When it comes to planning and saving for your retirement, don't assume you're doing enough unless you've crunched the numbers to prove it. Participating in your workplace 401(k) plan is great, but are you investing enough to get all available matching funds? Do you know how much money you'll need to live on once you leave the workforce? For many folks, even socking away 10% of their income isn't enough, and they should aim for 15% or more. You can sock away a lot in your 401(k), but give serious consideration to an IRA account, too.
Let's start with what an IRA account is. Much like a 401(k), an IRA account is made for retirement savings, so it has certain advantages, as well as certain requirements. Money within an IRA grows tax-deferred and is exempt from capital-gains and dividend taxes so long as it remains in the account. You also get to choose whether you pay taxes on your contributions now or in retirement. In exchange for these benefits, you're expected to wait at least until age 59-1/2 before you begin to withdraw your funds -- otherwise, you can face substantial penalties.
The two main kinds of IRA accounts are the traditional IRA and the Roth IRA, both of which limit you to $5,500 in contributions for 2014, plus a $1,000 "catch-up" contribution for those 50 and up. The limits remain the same for 2015.
With a traditional IRA, you contribute money on a pre-tax basis. The value of your contributions is subtracted from your taxable income, so it reduces the tax you pay now. For example, if your taxable income is $60,000 and you contribute $5,000, your taxable income falls to $55,000, shielding $5,000 from tax in your contribution year. The money grows tax-deferred until you withdraw it in retirement, when it's taxed as ordinary income.
The Roth IRA, meanwhile, accepts only post-tax contributions, so you get no tax break up front. However, if you follow the rules, you can withdraw your savings in retirement completely tax-free. Furthermore, a Roth IRA, unlike a traditional IRA, allows you to withdraw your contributions (but not any gains) at any time without penalty.
Keep in mind that you don't necessarily have to choose between the two. So long as your total annual IRA contributions don't exceed the limit, you can fund both a traditional IRA and a Roth.
Why you need an IRA account
If you invest effectively, you can grow great sums of money in all kinds of accounts, but they aren't all tax-advantaged as IRAs are. With a traditional IRA, if you plow $5,000 into it annually for 25 years, you're shielding a total of $125,000 in income from taxation while it grows.

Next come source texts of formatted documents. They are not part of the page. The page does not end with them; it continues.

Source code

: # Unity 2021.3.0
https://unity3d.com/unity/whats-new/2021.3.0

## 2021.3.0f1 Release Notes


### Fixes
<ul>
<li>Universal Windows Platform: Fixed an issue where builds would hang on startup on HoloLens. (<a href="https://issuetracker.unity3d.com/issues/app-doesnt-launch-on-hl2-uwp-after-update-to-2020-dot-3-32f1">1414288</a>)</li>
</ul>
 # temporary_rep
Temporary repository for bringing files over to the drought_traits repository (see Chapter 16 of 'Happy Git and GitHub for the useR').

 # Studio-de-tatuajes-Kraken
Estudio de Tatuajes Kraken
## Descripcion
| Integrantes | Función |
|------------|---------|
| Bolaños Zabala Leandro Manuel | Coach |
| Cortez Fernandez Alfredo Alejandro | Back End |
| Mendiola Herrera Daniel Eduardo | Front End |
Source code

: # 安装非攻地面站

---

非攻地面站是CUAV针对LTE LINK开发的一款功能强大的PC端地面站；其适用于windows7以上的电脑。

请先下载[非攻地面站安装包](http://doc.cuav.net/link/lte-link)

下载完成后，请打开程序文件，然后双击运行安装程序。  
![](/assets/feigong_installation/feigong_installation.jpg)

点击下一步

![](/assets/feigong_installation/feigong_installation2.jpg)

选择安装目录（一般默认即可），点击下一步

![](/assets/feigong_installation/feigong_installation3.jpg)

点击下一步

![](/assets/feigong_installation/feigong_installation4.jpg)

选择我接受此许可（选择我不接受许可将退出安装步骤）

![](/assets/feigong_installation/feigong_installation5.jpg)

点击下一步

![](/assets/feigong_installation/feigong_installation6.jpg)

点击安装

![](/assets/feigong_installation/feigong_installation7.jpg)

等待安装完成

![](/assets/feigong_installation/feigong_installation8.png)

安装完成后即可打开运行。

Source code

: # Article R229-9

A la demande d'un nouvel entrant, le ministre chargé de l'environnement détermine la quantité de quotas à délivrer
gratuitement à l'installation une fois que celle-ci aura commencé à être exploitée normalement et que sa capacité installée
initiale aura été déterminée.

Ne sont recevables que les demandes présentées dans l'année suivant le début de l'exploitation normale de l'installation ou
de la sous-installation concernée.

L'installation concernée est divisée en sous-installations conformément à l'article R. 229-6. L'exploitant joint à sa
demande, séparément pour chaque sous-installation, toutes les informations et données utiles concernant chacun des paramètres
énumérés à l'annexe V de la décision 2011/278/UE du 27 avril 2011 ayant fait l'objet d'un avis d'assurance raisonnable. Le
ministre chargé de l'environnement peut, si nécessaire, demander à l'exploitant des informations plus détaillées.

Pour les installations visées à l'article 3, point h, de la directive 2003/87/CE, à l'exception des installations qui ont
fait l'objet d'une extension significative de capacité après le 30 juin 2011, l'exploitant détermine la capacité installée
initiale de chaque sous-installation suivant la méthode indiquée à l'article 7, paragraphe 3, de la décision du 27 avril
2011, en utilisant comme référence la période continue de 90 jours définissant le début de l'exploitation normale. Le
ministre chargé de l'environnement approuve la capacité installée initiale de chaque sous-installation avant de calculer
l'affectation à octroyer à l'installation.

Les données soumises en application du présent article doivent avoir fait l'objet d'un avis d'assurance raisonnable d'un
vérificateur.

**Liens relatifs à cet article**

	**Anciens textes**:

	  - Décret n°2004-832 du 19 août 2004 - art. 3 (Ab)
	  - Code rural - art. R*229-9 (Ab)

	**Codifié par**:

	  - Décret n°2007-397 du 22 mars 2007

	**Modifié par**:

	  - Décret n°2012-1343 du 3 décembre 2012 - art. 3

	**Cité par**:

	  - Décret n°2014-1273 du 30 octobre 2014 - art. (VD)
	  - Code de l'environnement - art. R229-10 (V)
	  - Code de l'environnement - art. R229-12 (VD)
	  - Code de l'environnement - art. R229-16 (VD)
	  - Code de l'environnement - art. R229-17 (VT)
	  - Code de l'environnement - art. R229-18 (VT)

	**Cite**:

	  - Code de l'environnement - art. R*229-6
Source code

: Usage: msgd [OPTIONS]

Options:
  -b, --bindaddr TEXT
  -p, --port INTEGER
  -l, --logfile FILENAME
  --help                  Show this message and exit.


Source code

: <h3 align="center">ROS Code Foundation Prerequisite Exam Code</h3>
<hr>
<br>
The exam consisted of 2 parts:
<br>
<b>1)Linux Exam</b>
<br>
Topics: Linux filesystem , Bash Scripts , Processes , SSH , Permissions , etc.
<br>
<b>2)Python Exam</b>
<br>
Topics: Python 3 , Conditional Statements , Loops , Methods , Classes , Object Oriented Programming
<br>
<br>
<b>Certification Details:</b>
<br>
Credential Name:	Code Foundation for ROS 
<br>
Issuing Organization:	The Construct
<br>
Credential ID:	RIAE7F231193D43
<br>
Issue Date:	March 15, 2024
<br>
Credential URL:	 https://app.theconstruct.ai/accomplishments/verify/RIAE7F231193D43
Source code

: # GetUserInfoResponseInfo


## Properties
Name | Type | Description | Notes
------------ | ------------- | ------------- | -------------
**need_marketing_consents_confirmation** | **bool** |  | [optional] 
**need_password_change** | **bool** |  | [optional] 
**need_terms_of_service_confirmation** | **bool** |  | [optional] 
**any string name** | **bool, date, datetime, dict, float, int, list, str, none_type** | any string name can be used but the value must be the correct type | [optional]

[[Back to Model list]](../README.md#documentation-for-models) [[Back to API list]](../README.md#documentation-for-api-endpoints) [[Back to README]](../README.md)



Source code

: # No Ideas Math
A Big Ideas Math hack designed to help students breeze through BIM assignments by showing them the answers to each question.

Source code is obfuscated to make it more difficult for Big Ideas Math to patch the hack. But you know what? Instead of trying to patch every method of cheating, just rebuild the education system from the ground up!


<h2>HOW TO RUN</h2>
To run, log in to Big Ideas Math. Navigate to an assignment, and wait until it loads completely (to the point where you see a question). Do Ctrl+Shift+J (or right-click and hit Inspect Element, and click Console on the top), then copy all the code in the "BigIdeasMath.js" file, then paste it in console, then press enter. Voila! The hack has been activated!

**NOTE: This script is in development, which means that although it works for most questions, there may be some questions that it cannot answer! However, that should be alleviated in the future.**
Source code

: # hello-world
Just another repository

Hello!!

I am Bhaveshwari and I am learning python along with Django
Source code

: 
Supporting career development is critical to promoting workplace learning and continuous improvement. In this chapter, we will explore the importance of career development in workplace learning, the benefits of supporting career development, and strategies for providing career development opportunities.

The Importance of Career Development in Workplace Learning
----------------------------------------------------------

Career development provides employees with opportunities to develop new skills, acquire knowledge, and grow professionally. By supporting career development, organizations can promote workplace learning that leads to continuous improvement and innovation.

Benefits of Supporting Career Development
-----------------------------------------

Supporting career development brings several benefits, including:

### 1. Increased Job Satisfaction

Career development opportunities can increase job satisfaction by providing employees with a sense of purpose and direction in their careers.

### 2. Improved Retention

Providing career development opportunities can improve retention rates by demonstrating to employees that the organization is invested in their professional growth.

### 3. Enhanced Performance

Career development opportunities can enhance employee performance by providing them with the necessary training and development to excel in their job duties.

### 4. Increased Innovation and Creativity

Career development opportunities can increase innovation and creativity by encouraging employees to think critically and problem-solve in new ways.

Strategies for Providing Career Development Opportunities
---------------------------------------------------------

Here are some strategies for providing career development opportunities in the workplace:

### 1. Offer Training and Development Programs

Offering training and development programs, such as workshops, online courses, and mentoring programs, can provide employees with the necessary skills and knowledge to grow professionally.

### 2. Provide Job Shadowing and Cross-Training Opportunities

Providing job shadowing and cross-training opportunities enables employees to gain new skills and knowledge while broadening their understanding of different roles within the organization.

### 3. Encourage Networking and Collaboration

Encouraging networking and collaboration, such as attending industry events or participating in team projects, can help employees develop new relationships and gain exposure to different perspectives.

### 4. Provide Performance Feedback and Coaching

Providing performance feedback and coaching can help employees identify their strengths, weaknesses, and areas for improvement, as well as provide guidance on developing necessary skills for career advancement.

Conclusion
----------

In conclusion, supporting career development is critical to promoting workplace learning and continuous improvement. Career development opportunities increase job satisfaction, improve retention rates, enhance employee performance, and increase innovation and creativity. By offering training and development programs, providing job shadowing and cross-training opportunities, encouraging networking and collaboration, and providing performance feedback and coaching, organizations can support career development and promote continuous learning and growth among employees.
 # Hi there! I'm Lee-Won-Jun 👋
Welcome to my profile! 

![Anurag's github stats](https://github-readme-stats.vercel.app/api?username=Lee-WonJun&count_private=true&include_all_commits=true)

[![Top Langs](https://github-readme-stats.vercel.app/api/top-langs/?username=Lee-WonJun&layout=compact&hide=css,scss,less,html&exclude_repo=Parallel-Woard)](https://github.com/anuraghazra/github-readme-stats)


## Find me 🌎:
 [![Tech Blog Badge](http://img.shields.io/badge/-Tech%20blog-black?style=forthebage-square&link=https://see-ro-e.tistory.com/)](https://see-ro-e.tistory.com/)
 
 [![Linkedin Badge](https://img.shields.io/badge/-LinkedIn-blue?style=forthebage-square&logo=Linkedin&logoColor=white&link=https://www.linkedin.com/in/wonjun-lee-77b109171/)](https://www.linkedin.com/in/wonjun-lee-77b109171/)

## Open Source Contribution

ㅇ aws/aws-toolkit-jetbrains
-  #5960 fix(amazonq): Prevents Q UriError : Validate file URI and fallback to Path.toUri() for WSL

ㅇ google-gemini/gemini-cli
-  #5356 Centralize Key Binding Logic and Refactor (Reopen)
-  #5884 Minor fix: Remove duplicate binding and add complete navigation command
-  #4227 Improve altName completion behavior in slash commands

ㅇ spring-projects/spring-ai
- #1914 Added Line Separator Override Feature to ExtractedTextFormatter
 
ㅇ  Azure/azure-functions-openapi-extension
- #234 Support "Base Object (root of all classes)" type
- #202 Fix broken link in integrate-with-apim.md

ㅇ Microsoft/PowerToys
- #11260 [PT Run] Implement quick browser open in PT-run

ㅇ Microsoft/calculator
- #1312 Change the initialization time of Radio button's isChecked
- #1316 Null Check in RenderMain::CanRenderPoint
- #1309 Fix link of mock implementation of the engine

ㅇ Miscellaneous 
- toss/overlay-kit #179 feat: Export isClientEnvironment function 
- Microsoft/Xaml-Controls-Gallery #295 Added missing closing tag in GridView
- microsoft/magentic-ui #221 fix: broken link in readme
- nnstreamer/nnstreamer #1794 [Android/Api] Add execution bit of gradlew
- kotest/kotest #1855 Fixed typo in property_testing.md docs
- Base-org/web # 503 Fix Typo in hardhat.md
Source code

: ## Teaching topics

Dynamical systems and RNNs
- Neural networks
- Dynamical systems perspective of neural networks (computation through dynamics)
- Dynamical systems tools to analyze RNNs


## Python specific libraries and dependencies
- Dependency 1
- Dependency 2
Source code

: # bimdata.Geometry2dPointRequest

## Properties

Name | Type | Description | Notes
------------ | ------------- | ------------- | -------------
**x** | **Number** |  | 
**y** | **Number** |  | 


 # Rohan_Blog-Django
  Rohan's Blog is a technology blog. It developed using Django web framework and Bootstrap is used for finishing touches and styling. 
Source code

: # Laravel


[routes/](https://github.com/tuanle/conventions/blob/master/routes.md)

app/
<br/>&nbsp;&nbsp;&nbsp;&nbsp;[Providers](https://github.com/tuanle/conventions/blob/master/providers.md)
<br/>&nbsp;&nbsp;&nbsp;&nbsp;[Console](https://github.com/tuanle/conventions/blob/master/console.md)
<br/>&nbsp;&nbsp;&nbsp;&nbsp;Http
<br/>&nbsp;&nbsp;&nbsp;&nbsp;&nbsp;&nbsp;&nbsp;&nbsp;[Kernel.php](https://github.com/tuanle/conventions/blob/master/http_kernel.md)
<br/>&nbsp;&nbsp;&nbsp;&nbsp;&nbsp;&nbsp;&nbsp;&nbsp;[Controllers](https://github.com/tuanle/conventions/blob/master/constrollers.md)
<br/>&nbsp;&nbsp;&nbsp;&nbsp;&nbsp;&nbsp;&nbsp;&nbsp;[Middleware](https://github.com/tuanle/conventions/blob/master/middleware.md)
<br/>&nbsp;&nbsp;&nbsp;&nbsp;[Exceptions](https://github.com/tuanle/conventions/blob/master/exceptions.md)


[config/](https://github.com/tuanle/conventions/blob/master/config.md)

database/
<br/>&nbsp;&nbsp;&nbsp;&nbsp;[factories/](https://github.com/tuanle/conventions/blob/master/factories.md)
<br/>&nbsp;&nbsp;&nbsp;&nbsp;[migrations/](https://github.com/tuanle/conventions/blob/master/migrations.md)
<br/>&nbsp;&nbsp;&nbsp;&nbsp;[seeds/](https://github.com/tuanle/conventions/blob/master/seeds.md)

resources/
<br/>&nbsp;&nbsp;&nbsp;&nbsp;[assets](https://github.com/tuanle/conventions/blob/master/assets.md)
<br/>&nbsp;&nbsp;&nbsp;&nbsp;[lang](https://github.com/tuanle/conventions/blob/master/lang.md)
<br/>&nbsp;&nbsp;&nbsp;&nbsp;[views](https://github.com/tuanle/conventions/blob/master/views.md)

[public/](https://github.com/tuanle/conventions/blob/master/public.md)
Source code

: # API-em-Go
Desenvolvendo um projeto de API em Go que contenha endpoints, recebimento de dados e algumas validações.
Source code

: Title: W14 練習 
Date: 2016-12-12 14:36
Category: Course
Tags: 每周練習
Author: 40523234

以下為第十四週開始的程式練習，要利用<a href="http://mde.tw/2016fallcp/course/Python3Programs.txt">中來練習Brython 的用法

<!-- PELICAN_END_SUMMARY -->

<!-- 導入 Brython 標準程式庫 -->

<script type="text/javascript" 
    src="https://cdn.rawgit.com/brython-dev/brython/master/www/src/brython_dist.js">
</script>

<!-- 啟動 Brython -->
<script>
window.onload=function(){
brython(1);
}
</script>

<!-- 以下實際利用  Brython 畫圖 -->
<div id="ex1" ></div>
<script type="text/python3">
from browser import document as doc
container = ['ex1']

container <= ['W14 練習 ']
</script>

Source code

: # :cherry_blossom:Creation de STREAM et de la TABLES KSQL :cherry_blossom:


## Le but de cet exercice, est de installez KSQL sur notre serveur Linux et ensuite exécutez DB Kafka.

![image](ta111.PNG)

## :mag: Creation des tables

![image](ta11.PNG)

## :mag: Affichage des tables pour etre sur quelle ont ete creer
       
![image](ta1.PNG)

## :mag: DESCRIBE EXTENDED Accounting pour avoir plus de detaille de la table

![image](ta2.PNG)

And there's a good chance that when you withdraw funds in retirement, you'll be in a lower tax bracket than you are now, so you may take a smaller tax hit than you would have by investing in another vehicle.
With a Roth, getting to grow a big nest egg and having it all be available tax-free is pretty great, too.
Let's run through an example of how much money you can amass over time. We'll be conservative and assume that you contribute $5,000 to a traditional IRA for 20 years, from age 45 to 65. If you invest well and achieve the stock market's long-term average annual growth rate of 10%, you'll end up with $315,000. If you're lucky enough to be able to contribute for 30 years, your account will swell to $905,000.
You can end up with much more -- or much less -- than that example. If you averaged gains of 8% in that hypothetical situation, you'd end up with $612,000 after 30 years. But then, you may well be able to contribute more than $5,000 per year -- and if you can, you should, because even small increases in your contributions can make a huge difference in the long run. The maximum allowable contribution increases every few years or so to keep up with inflation, so keep track of the limits and adjust your contributions accordingly.
Keep in mind that if you're offered matching contributions to a 401(k) at work, then you should invest enough to receive the full match. Then focus on maximizing your IRA account.
Stocks for your IRA account
Another advantage of IRAs is the broad selection of investments they offer. A 401(k) generally offers a limited investment menu, while an IRA account set up at a brokerage will let you park your money in almost any stock or mutual funds. You will simply have more control. It's fine to stick with mutual funds -- especially broad-market index funds, which tend to be inexpensive and also tend to outperform most managed stock funds. But if you want to aim higher, you might consider adding a few stocks to your IRA mix.
A more conservative approach would be to add some blue-chip dividend-payers, such as Johnson & Johnson, The Walt Disney Company, Apple, Microsoft, Procter & Gamble, or AT&T. The best dividend-payers offer both stock-price appreciation and reliable dividend payments that grow over time.
If you can tolerate more risk and especially have many years to go before you retire, you might consider fast-growing stocks with the potential to skyrocket -- or to plummet. Examples would include Chipotle Mexican Grill, Tesla Motors, and The Priceline Group. You'll need to be able to tolerate volatility and be willing to keep up with the companies' progress, lest their performance or prospects deteriorate without your noticing. If you're an active trader who generates a lot of short-term gains, you can avoid big tax hits by doing that trading within a Roth IRA.
You can shape your IRA account in whatever way works best for you. Don't wait to invest and let the power of the IRA account improve your retirement.